#### Supplied records:

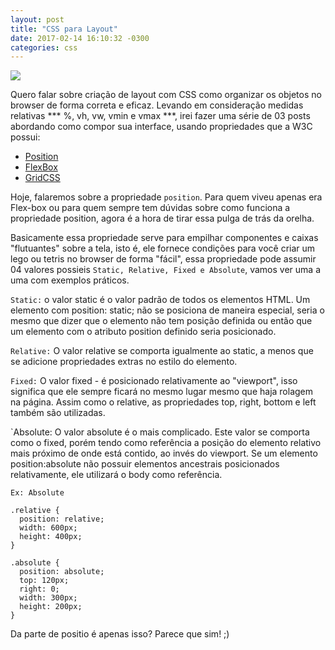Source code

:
 ```yaml
--- 
layout: post
title: "CSS para Layout" 
date: 2017-02-14 16:10:32 -0300 
categories: css 
---
```

![](https://pt.best-wallpaper.net/wallpaper/1920x1200/1202/Small-paper-boats-in-water_1920x1200.jpg)

Quero falar sobre criação de layout com CSS como organizar os objetos no browser de forma correta e eficaz.
Levando em consideração medidas relativas *** %, vh, vw, vmin e vmax ***, irei fazer uma série de 03 posts abordando como compor sua interface, usando propriedades que a W3C possui:

  - [Position](https://www.w3.org/TR/css-position-3/)
  - [FlexBox](https://www.w3.org/TR/css-flexbox-1/)
  - [GridCSS](https://www.w3.org/TR/css-grid-1/)


Hoje, falaremos sobre a propriedade `position`. Para quem viveu apenas era Flex-box ou para quem sempre tem dúvidas sobre como
funciona a propriedade position, agora é a hora de tirar essa pulga de trás da orelha.

Basicamente essa propriedade serve para empilhar componentes e caixas "flutuantes" sobre a tela, isto é,
ele fornece condições para você criar um lego ou tetris no browser de forma "fácil", essa propriedade pode assumir 04 valores possieis
`Static, Relative, Fixed e Absolute`, vamos ver uma a uma com exemplos práticos.

`Static:`
  o valor static é o valor padrão de todos os elementos HTML. Um elemento com position: static; não se posiciona de maneira especial, seria o mesmo que dizer que o elemento não tem posição definida ou então que um elemento com o atributo position definido seria posicionado.

`Relative:` 
  O valor relative se comporta igualmente ao static, a menos que se adicione propriedades extras no estilo do elemento.

`Fixed:`
  O valor fixed - é posicionado relativamente ao "viewport", isso significa que ele sempre ficará no mesmo lugar mesmo que haja rolagem na página. Assim como o relative, as propriedades top, right, bottom e left também são utilizadas.

`Absolute:
  O valor absolute é o mais complicado. Este valor se comporta como o fixed, porém tendo como referência a posição do elemento relativo mais próximo de onde está contido, ao invés do viewport. Se um elemento position:absolute não possuir elementos ancestrais posicionados relativamente, ele utilizará o body como referência.

```
Ex: Absolute 

.relative {
  position: relative;
  width: 600px;
  height: 400px;
}

.absolute {
  position: absolute;
  top: 120px;
  right: 0;
  width: 300px;
  height: 200px;
}
``` 

Da parte de positio é apenas isso? Parece que sim! ;) 
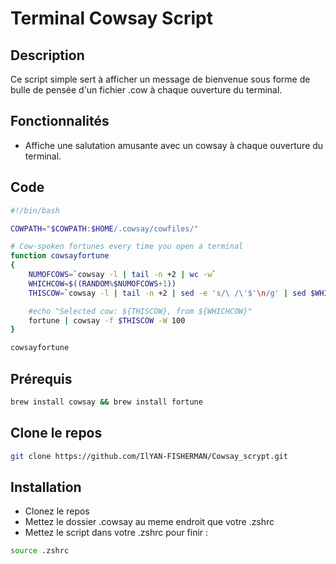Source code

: # Terminal Cowsay Script

## Description

Ce script simple sert à afficher un message de bienvenue sous forme de bulle de pensée d'un fichier .cow à chaque ouverture du terminal.

## Fonctionnalités

- Affiche une salutation amusante avec un cowsay à chaque ouverture du terminal.

## Code
```bash
#!/bin/bash

COWPATH="$COWPATH:$HOME/.cowsay/cowfiles/"

# Cow-spoken fortunes every time you open a terminal
function cowsayfortune
{
    NUMOFCOWS=`cowsay -l | tail -n +2 | wc -w`
    WHICHCOW=$((RANDOM%$NUMOFCOWS+1))
    THISCOW=`cowsay -l | tail -n +2 | sed -e 's/\ /\'$'\n/g' | sed $WHICHCOW'q;d'`

    #echo "Selected cow: ${THISCOW}, from ${WHICHCOW}"
    fortune | cowsay -f $THISCOW -W 100
}

cowsayfortune
```
## Prérequis
```bash
brew install cowsay && brew install fortune
```
## Clone le repos
```bash
git clone https://github.com/IlYAN-FISHERMAN/Cowsay_scrypt.git
```
## Installation
- Clonez le repos
- Mettez le dossier .cowsay au meme endroit que votre .zshrc
- Mettez le script dans votre .zshrc
pour finir :
```bash
source .zshrc
```
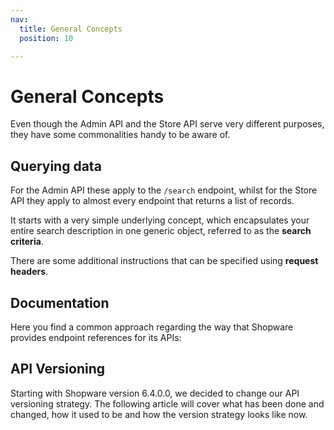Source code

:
 ```yaml
---
nav:
  title: General Concepts
  position: 10

---
```


# General Concepts

Even though the Admin API and the Store API serve very different purposes, they have some commonalities handy to be aware of.

## Querying data

For the Admin API these apply to the `/search` endpoint, whilst for the Store API they apply to almost every endpoint that returns a list of records.

It starts with a very simple underlying concept, which encapsulates your entire search description in one generic object, referred to as the **search criteria**.

<PageRef page="search-criteria" />

There are some additional instructions that can be specified using **request headers**.

<PageRef page="request-headers" />

## Documentation

Here you find a common approach regarding the way that Shopware provides endpoint references for its APIs:

<PageRef page="generated-reference" />

## API Versioning

Starting with Shopware version 6.4.0.0, we decided to change our API versioning strategy. The following article will cover what has been done and changed, how it used to be and how the version strategy looks like now.

<PageRef page="api-versioning" />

#### Directions:
In the entries above, find the line with "## Querying data" and the line with "For the Admin", then set down exactly those two and every line between them, nothing else.

#### Exercise output:
## Querying data

For the Admin API these apply to the `/search` endpoint, whilst for the Store API they apply to almost every endpoint that returns a list of records.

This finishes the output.